BEGIN Entries supplied

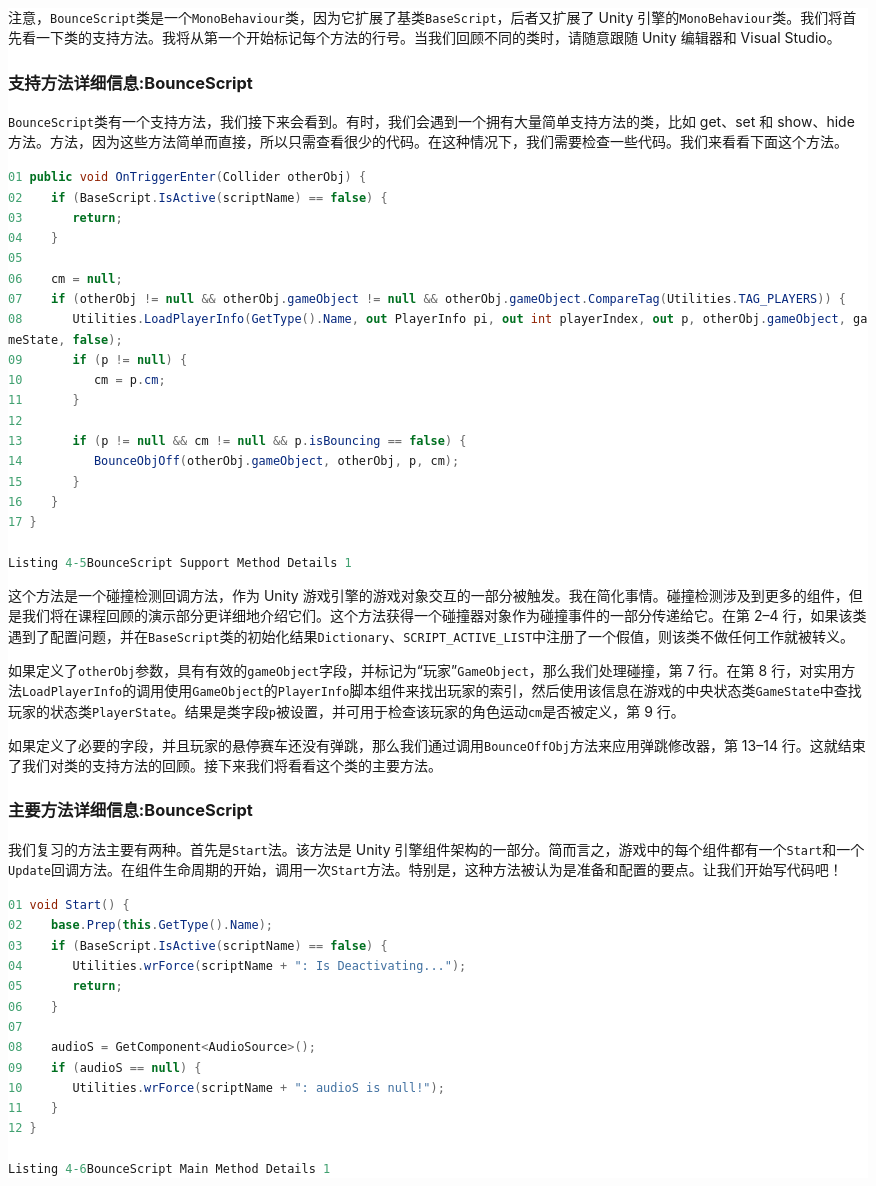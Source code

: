注意，`BounceScript`类是一个`MonoBehaviour`类，因为它扩展了基类`BaseScript`，后者又扩展了 Unity 引擎的`MonoBehaviour`类。我们将首先看一下类的支持方法。我将从第一个开始标记每个方法的行号。当我们回顾不同的类时，请随意跟随 Unity 编辑器和 Visual Studio。

### 支持方法详细信息:BounceScript

`BounceScript`类有一个支持方法，我们接下来会看到。有时，我们会遇到一个拥有大量简单支持方法的类，比如 get、set 和 show、hide 方法。方法，因为这些方法简单而直接，所以只需查看很少的代码。在这种情况下，我们需要检查一些代码。我们来看看下面这个方法。

```cs
01 public void OnTriggerEnter(Collider otherObj) {
02    if (BaseScript.IsActive(scriptName) == false) {
03       return;
04    }
05
06    cm = null;
07    if (otherObj != null && otherObj.gameObject != null && otherObj.gameObject.CompareTag(Utilities.TAG_PLAYERS)) {
08       Utilities.LoadPlayerInfo(GetType().Name, out PlayerInfo pi, out int playerIndex, out p, otherObj.gameObject, gameState, false);
09       if (p != null) {
10          cm = p.cm;
11       }
12
13       if (p != null && cm != null && p.isBouncing == false) {
14          BounceObjOff(otherObj.gameObject, otherObj, p, cm);
15       }
16    }
17 }

Listing 4-5BounceScript Support Method Details 1

```

这个方法是一个碰撞检测回调方法，作为 Unity 游戏引擎的游戏对象交互的一部分被触发。我在简化事情。碰撞检测涉及到更多的组件，但是我们将在课程回顾的演示部分更详细地介绍它们。这个方法获得一个碰撞器对象作为碰撞事件的一部分传递给它。在第 2–4 行，如果该类遇到了配置问题，并在`BaseScript`类的初始化结果`Dictionary`、`SCRIPT_ACTIVE_LIST`中注册了一个假值，则该类不做任何工作就被转义。

如果定义了`otherObj`参数，具有有效的`gameObject`字段，并标记为“玩家”`GameObject`，那么我们处理碰撞，第 7 行。在第 8 行，对实用方法`LoadPlayerInfo`的调用使用`GameObject`的`PlayerInfo`脚本组件来找出玩家的索引，然后使用该信息在游戏的中央状态类`GameState`中查找玩家的状态类`PlayerState`。结果是类字段`p`被设置，并可用于检查该玩家的角色运动`cm`是否被定义，第 9 行。

如果定义了必要的字段，并且玩家的悬停赛车还没有弹跳，那么我们通过调用`BounceOffObj`方法来应用弹跳修改器，第 13–14 行。这就结束了我们对类的支持方法的回顾。接下来我们将看看这个类的主要方法。

### 主要方法详细信息:BounceScript

我们复习的方法主要有两种。首先是`Start`法。该方法是 Unity 引擎组件架构的一部分。简而言之，游戏中的每个组件都有一个`Start`和一个`Update`回调方法。在组件生命周期的开始，调用一次`Start`方法。特别是，这种方法被认为是准备和配置的要点。让我们开始写代码吧！

```cs
01 void Start() {
02    base.Prep(this.GetType().Name);
03    if (BaseScript.IsActive(scriptName) == false) {
04       Utilities.wrForce(scriptName + ": Is Deactivating...");
05       return;
06    }
07
08    audioS = GetComponent<AudioSource>();
09    if (audioS == null) {
10       Utilities.wrForce(scriptName + ": audioS is null!");
11    }
12 }

Listing 4-6BounceScript Main Method Details 1

```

END Entries supplied

§ **Exercise prompt**: Go through the entries and retype them exactly, except for the images.

§ **Exercise answer**:
Source code

:注意，`BounceScript`类是一个`MonoBehaviour`类，因为它扩展了基类`BaseScript`，后者又扩展了 Unity 引擎的`MonoBehaviour`类。我们将首先看一下类的支持方法。我将从第一个开始标记每个方法的行号。当我们回顾不同的类时，请随意跟随 Unity 编辑器和 Visual Studio。

### 支持方法详细信息:BounceScript

`BounceScript`类有一个支持方法，我们接下来会看到。有时，我们会遇到一个拥有大量简单支持方法的类，比如 get、set 和 show、hide 方法。方法，因为这些方法简单而直接，所以只需查看很少的代码。在这种情况下，我们需要检查一些代码。我们来看看下面这个方法。

```cs
01 public void OnTriggerEnter(Collider otherObj) {
02    if (BaseScript.IsActive(scriptName) == false) {
03       return;
04    }
05
06    cm = null;
07    if (otherObj != null && otherObj.gameObject != null && otherObj.gameObject.CompareTag(Utilities.TAG_PLAYERS)) {
08       Utilities.LoadPlayerInfo(GetType().Name, out PlayerInfo pi, out int playerIndex, out p, otherObj.gameObject, gameState, false);
09       if (p != null) {
10          cm = p.cm;
11       }
12
13       if (p != null && cm != null && p.isBouncing == false) {
14          BounceObjOff(otherObj.gameObject, otherObj, p, cm);
15       }
16    }
17 }

Listing 4-5BounceScript Support Method Details 1

```

这个方法是一个碰撞检测回调方法，作为 Unity 游戏引擎的游戏对象交互的一部分被触发。我在简化事情。碰撞检测涉及到更多的组件，但是我们将在课程回顾的演示部分更详细地介绍它们。这个方法获得一个碰撞器对象作为碰撞事件的一部分传递给它。在第 2–4 行，如果该类遇到了配置问题，并在`BaseScript`类的初始化结果`Dictionary`、`SCRIPT_ACTIVE_LIST`中注册了一个假值，则该类不做任何工作就被转义。

如果定义了`otherObj`参数，具有有效的`gameObject`字段，并标记为“玩家”`GameObject`，那么我们处理碰撞，第 7 行。在第 8 行，对实用方法`LoadPlayerInfo`的调用使用`GameObject`的`PlayerInfo`脚本组件来找出玩家的索引，然后使用该信息在游戏的中央状态类`GameState`中查找玩家的状态类`PlayerState`。结果是类字段`p`被设置，并可用于检查该玩家的角色运动`cm`是否被定义，第 9 行。

如果定义了必要的字段，并且玩家的悬停赛车还没有弹跳，那么我们通过调用`BounceOffObj`方法来应用弹跳修改器，第 13–14 行。这就结束了我们对类的支持方法的回顾。接下来我们将看看这个类的主要方法。

### 主要方法详细信息:BounceScript

我们复习的方法主要有两种。首先是`Start`法。该方法是 Unity 引擎组件架构的一部分。简而言之，游戏中的每个组件都有一个`Start`和一个`Update`回调方法。在组件生命周期的开始，调用一次`Start`方法。特别是，这种方法被认为是准备和配置的要点。让我们开始写代码吧！

```cs
01 void Start() {
02    base.Prep(this.GetType().Name);
03    if (BaseScript.IsActive(scriptName) == false) {
04       Utilities.wrForce(scriptName + ": Is Deactivating...");
05       return;
06    }
07
08    audioS = GetComponent<AudioSource>();
09    if (audioS == null) {
10       Utilities.wrForce(scriptName + ": audioS is null!");
11    }
12 }

Listing 4-6BounceScript Main Method Details 1

```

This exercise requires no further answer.